Mumbai: The Reserve Bank of India on Thursday reiterated that reviving consumption demand and private investment have assumed the highest priority in 2019-20, a sign that more rate cuts could be on the anvil.

"Strengthening the banking and non-banking sectors, a big push for spending on infrastructure and implementation of much needed structural reforms in the areas of labour laws, taxation and other legal reforms, which will also enhance ease of doing business in pursuit of fulfilling the vision of India becoming a $5 trillion economy by 2024-25," the RBI said in its annual report.

The central bank also expressed concern over falling rural demand amidst some surge in indices.

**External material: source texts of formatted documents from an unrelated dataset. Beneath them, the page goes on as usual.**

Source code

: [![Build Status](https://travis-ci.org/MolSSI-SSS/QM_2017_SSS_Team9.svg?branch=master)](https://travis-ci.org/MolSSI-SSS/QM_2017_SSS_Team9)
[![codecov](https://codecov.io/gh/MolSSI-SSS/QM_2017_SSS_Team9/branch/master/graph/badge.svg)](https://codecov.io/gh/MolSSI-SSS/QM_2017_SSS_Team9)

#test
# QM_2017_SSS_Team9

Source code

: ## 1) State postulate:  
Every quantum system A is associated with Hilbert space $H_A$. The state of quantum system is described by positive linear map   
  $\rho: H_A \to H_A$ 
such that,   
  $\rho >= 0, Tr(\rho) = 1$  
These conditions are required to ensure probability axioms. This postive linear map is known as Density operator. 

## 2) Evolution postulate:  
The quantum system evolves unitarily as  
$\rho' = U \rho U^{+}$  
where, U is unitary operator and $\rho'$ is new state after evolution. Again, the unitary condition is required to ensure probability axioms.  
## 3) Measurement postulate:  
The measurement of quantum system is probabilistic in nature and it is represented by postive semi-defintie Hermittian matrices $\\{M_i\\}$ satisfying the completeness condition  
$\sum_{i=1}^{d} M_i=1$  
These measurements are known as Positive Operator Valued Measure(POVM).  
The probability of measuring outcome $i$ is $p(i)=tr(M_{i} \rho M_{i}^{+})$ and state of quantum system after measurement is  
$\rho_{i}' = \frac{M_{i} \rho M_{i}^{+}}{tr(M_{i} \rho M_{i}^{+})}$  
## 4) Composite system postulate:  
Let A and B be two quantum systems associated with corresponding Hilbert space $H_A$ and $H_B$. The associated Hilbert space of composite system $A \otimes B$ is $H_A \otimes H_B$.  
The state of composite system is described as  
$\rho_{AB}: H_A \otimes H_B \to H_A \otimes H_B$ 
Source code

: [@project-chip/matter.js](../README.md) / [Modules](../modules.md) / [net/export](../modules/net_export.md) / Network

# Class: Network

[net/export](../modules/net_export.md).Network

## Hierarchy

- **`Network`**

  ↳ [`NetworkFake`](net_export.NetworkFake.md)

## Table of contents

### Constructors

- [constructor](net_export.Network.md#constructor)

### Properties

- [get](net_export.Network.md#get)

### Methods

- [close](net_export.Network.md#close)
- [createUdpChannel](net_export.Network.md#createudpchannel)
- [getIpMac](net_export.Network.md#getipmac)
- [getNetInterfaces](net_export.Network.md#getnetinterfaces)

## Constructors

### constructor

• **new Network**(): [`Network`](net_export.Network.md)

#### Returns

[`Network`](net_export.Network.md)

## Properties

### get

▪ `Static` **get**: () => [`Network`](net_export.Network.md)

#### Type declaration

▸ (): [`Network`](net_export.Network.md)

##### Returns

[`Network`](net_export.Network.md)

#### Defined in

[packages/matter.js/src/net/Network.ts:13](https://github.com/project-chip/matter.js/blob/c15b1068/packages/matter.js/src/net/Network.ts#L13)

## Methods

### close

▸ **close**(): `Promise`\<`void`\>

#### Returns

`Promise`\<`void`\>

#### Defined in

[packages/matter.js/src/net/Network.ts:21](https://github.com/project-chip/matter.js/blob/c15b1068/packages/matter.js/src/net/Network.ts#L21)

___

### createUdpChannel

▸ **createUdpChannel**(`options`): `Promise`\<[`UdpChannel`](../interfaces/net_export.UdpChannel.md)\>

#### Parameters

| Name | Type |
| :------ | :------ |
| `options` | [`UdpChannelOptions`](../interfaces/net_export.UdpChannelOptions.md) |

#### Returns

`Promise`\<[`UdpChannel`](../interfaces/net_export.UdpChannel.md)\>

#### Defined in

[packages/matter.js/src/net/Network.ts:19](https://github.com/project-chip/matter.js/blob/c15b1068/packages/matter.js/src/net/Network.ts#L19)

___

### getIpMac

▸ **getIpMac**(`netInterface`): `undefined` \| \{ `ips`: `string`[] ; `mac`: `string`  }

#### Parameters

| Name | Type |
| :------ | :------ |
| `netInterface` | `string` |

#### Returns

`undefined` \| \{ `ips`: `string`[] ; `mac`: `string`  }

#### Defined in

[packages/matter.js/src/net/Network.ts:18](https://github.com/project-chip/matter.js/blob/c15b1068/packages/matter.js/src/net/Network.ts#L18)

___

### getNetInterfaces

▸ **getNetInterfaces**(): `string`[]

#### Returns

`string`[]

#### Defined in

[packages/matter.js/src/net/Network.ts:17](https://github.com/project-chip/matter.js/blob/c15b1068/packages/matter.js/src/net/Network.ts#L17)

"Rural demand, however, was affected by moderation in agricultural growth as reflected in tractors and two-wheelers sales. Indicators of urban demand revealed a mixed picture in contrast. Air passenger traffic recorded its lowest growth in the last five years.

"Passenger vehicles sales were the lowest in five years on account of increase in insurance costs, volatile fuel prices and lack of financing options due to the liquidity stress in the non-banking sector. The production of consumer non-durables slumped to its lowest level in the past three years," the report highlighted.

The rate of gross domestic savings had increased marginally to 30.1 per cent of gross national disposable income (GNDI) in 2017-18 from declines in the previous two years.

The household financial savings had increased by 0.3 percentage points of GNDI, though it had remained much lower than 7.3 per cent during 2011-16. The rate of gross domestic investment in the Indian economy, measured by the ratio of gross capital formation (GCF) to GDP at current prices, had risen to a peak of 39.8 per cent in 2010-11 before a prolonged slowdown set in, taking it down to 30.9 per cent in 2016-17.

Growth in fixed investment collapsed to a 14-quarter low in Q4 of 2018-19 as production of capital goods registered a sharp contraction while imports nosedived.

On job creation, the RBI said official estimates suggest more regularisation of employment in 2017-18 and the various initiatives undertaken by the government are expected to create avenues for employment.